[Document images with source code]
§

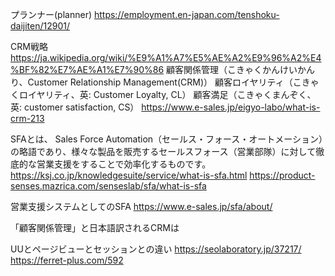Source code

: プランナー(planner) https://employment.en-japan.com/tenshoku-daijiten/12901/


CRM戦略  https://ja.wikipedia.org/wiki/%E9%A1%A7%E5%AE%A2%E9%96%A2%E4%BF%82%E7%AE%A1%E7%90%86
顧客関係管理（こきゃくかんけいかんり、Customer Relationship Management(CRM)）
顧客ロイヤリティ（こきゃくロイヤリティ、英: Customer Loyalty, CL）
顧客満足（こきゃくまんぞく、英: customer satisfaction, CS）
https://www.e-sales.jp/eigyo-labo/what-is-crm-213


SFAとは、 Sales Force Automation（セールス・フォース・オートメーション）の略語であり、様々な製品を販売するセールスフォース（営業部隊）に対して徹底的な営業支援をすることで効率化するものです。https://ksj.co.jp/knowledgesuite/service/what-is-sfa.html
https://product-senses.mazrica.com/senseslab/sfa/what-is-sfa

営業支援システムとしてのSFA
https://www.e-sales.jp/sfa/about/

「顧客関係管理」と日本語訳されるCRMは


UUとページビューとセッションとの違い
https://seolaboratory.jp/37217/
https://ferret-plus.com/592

§

Where a line of the entries holds the string "顧客関係管理", include it in the count, and give only the final number.

2